Now you can iterate changes to the code, by rebuilding the CRW assemblies then the container image.

  1. Set up docker environment and fetch sources to build

    # SUPER IMPORTANT! Ensure we're using the docker daemon inside Minishift, not your local one
    eval $(minishift docker-env)
    
    # set up path where we'll check out code
    export WORKSPACE=/home/${USER}/projects
    mkdir -p ~${WORKSPACE} && cd ${WORKSPACE}
    
    # get sources
    git clone git@github.com:redhat-developer/codeready-workspaces.git
    cd ~/projects/codeready-workspaces
  2. Make some changes to the code, then build it:

    mvn clean install
  3. You should see something like this:

    [INFO] Reactor Summary for CRW :: Parent 1.2.2.GA:
    [INFO]
    [INFO] CRW :: Parent .............................SUCCESS
    [INFO] CRW :: IDE :: Parent ......................SUCCESS
    [INFO] CRW :: Stacks .............................SUCCESS
    [INFO] CRW :: Samples ............................SUCCESS
    [INFO] CRW :: Product Info :: Client .............SUCCESS
    [INFO] CRW :: Plugins :: Parent ..................SUCCESS
    [INFO] CRW :: Plugins :: Bayesian LSP Agent ......SUCCESS
    [INFO] CRW :: Plugins :: Bayesian LSP Integration SUCCESS
    [INFO] CRW :: Che Assembly :: Parent .............SUCCESS
    [INFO] CRW :: GWT App ............................SUCCESS
    [INFO] CRW :: Assemblies :: IDE ..................SUCCESS
    [INFO] CRW :: Dashboard :: WAR ...................SUCCESS
    [INFO] CRW :: Workspace Master Assembly ..........SUCCESS
    [INFO] CRW :: Workspace Agent ....................SUCCESS
    [INFO] CRW :: Workspace Agent Server .............SUCCESS
    [INFO] CRW :: Tomcat Assembly ....................SUCCESS
    [INFO] CRW :: Test :: Parent .....................SUCCESS
    [INFO] CRW :: Test :: E2E ........................SUCCESS
    [INFO] CRW :: Test :: Performance ................SUCCESS
    [INFO] --------------------------------------------------
    [INFO] BUILD SUCCESS
    [INFO] --------------------------------------------------
    [INFO] Total time:  06:47 min
  4. Use the Dockerfile in this repo to build. Note: use the same image path and tag that you deployed to Minishift (or the alternate path/name:tag you set above).

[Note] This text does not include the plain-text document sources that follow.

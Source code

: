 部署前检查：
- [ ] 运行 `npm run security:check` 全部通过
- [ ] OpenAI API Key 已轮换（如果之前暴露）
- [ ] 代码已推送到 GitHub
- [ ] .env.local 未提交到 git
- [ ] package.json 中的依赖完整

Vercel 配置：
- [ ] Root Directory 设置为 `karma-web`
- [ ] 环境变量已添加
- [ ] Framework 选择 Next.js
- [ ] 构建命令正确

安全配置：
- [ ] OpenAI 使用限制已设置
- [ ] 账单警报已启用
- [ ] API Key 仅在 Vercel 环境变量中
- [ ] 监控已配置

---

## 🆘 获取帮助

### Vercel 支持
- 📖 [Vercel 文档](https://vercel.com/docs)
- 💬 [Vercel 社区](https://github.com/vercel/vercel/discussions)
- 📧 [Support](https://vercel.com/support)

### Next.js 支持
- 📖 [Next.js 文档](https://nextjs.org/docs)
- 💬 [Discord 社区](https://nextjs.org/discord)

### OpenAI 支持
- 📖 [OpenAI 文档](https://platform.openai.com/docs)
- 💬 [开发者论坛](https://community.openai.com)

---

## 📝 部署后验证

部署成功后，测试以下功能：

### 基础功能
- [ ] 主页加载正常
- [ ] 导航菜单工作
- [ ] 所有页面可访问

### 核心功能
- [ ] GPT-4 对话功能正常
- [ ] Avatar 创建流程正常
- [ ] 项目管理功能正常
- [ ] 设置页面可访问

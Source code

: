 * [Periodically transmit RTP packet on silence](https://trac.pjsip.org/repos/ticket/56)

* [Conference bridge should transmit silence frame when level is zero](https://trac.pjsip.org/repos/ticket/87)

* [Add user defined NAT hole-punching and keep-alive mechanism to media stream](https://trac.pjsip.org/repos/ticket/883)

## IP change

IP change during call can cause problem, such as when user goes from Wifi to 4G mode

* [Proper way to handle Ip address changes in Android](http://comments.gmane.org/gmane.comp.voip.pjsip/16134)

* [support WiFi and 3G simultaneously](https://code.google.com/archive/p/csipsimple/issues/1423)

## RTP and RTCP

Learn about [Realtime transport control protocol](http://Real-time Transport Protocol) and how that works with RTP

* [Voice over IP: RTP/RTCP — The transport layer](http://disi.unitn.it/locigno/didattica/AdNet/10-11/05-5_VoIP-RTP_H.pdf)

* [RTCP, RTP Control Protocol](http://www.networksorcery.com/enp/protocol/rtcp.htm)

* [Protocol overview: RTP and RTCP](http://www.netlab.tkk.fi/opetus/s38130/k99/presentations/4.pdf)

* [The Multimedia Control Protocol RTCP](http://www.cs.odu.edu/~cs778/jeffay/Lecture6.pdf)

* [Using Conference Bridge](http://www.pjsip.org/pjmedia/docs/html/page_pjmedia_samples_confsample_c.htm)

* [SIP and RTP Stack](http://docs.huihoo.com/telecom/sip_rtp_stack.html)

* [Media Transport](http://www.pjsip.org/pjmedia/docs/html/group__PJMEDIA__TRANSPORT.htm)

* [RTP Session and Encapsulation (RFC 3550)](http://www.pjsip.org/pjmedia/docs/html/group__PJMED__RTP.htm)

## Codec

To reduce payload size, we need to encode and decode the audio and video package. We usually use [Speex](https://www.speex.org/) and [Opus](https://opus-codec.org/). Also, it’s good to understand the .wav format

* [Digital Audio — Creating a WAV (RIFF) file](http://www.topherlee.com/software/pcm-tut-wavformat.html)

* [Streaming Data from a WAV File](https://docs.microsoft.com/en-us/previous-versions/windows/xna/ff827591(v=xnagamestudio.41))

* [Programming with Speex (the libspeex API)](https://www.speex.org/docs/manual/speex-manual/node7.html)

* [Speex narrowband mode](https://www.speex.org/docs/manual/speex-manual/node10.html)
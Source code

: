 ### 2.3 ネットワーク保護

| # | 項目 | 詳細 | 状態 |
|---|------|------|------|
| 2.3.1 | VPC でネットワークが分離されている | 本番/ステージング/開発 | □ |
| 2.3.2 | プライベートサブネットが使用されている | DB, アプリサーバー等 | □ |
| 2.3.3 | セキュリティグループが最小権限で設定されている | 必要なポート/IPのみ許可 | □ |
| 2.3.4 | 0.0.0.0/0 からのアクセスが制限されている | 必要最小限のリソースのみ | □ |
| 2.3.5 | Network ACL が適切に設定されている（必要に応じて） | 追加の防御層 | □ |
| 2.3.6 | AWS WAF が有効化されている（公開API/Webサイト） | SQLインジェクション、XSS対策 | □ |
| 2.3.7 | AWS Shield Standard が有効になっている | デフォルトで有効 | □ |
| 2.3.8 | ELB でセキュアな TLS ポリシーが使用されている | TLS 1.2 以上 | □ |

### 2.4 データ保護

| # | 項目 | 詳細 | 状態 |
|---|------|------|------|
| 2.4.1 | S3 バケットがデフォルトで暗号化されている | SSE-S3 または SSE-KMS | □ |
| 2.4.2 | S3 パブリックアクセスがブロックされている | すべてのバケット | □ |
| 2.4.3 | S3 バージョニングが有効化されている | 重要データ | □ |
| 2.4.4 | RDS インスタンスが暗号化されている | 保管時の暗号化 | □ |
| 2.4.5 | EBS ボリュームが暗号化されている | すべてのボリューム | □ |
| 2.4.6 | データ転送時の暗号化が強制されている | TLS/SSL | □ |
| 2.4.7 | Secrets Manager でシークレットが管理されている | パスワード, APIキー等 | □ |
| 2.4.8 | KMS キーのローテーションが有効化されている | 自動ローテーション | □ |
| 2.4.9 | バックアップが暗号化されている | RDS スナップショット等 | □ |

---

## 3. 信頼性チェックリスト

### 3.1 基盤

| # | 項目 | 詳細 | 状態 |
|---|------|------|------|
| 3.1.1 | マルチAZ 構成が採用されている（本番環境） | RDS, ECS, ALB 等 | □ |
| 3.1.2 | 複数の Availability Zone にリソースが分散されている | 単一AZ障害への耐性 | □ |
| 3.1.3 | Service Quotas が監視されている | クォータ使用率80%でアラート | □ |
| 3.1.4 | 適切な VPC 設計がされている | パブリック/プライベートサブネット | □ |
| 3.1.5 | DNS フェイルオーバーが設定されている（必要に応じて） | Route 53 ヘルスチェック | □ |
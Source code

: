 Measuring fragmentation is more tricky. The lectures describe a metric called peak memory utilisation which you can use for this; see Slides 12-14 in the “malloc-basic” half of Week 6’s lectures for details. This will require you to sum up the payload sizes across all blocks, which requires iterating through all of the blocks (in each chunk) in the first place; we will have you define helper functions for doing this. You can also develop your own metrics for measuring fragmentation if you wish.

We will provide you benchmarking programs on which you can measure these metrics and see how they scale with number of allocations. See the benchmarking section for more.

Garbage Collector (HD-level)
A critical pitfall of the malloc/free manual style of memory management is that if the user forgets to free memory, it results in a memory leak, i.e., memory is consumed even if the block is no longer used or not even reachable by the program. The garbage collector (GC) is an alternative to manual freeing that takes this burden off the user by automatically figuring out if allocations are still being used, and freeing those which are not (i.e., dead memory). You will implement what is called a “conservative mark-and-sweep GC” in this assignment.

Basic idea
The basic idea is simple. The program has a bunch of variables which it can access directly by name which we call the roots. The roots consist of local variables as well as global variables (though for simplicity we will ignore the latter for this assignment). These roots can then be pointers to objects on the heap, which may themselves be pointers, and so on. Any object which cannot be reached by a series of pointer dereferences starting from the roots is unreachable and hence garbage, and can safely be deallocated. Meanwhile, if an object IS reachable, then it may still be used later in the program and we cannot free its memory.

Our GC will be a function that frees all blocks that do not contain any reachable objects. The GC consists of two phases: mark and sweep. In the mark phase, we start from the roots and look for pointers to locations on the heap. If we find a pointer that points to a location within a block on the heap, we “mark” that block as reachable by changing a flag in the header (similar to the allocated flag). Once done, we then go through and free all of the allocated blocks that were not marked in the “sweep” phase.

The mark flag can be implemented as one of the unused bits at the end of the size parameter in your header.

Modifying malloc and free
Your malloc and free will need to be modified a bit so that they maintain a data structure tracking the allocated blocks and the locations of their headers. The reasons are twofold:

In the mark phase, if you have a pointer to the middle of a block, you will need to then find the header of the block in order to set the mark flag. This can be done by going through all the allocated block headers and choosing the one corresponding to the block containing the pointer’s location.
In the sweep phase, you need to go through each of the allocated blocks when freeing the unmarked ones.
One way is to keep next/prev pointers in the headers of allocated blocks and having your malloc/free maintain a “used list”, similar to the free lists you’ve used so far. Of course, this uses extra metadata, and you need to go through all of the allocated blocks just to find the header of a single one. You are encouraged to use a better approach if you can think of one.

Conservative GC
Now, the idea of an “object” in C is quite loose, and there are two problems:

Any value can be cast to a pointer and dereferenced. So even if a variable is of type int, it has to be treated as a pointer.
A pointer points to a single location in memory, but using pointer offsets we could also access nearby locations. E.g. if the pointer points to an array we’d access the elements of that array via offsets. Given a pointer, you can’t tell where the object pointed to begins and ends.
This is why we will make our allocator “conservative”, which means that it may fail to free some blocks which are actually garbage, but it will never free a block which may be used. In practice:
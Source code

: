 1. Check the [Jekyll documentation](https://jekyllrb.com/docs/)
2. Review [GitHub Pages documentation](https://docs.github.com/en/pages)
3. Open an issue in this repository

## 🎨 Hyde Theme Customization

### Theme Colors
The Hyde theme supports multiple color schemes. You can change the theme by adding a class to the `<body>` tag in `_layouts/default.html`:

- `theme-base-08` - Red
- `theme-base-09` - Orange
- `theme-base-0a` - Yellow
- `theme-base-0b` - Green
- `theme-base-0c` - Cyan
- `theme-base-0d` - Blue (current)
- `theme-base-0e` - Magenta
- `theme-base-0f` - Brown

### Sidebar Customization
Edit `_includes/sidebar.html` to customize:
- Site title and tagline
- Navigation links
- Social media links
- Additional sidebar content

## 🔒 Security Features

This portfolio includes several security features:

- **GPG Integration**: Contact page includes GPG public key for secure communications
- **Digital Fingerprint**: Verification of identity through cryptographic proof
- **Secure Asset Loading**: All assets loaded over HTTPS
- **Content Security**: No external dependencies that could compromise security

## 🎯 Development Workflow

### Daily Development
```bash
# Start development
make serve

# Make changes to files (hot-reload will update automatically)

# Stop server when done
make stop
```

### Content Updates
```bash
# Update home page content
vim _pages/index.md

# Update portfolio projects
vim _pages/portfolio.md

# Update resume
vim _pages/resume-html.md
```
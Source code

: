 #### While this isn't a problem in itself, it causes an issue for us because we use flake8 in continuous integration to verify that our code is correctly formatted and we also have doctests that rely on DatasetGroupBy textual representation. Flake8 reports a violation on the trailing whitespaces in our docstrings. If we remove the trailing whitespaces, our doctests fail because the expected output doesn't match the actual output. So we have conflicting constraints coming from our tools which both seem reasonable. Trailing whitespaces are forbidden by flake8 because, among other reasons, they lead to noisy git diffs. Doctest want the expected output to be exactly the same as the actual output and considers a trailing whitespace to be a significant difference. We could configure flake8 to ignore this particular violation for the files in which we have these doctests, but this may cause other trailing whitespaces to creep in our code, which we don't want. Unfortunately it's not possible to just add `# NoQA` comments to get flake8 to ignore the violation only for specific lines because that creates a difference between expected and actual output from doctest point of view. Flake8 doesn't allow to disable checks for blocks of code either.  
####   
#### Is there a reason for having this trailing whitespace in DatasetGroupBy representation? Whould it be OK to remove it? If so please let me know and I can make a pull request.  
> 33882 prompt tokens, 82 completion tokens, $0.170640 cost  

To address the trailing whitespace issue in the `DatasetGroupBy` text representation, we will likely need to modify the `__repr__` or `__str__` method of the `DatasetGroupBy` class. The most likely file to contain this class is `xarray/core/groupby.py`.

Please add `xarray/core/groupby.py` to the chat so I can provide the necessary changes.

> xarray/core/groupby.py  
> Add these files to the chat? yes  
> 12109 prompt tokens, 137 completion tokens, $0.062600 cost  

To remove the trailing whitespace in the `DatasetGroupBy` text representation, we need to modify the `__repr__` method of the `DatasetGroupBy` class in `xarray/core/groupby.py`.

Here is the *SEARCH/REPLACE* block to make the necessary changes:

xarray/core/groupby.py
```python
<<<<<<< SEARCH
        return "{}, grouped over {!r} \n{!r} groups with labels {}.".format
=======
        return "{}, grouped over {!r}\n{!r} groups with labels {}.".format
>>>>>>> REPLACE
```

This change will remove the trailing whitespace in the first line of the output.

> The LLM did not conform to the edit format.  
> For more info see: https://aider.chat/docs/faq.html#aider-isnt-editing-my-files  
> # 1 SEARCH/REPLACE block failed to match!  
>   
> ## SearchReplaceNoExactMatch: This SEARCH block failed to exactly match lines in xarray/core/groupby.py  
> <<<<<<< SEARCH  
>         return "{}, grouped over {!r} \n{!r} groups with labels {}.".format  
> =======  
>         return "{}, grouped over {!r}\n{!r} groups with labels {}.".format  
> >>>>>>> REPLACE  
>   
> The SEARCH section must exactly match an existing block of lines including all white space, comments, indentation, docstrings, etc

    cd ~/projects/codeready-workspaces
    docker build --force-rm -t registry.redhat.io/codeready-workspaces/server-rhel8:1.2 . && \
    docker images | grep registry.redhat.io/codeready-workspaces/server-rhel8:1.2
  5. Take down the old pod and replace it with a new one

    oc login 192.168.$YOUR_IP:8443 -u system -p admin && \
    oc project crw && \
    oc scale deployment che --replicas=0; sleep 5s; \
    oc scale deployment che --replicas=1; sleep 55s

Launch a new incognito browser tab to see changes to your workspace (workspace name will be the same as the one you created above, not wksp-cyud):

google-chrome --incognito "http://codeready-crw.192.168.$YOUR_IP.nip.io/dashboard/#/ide/admin/wksp-cyud"

If prompted to log in, use username = admin and password = admin.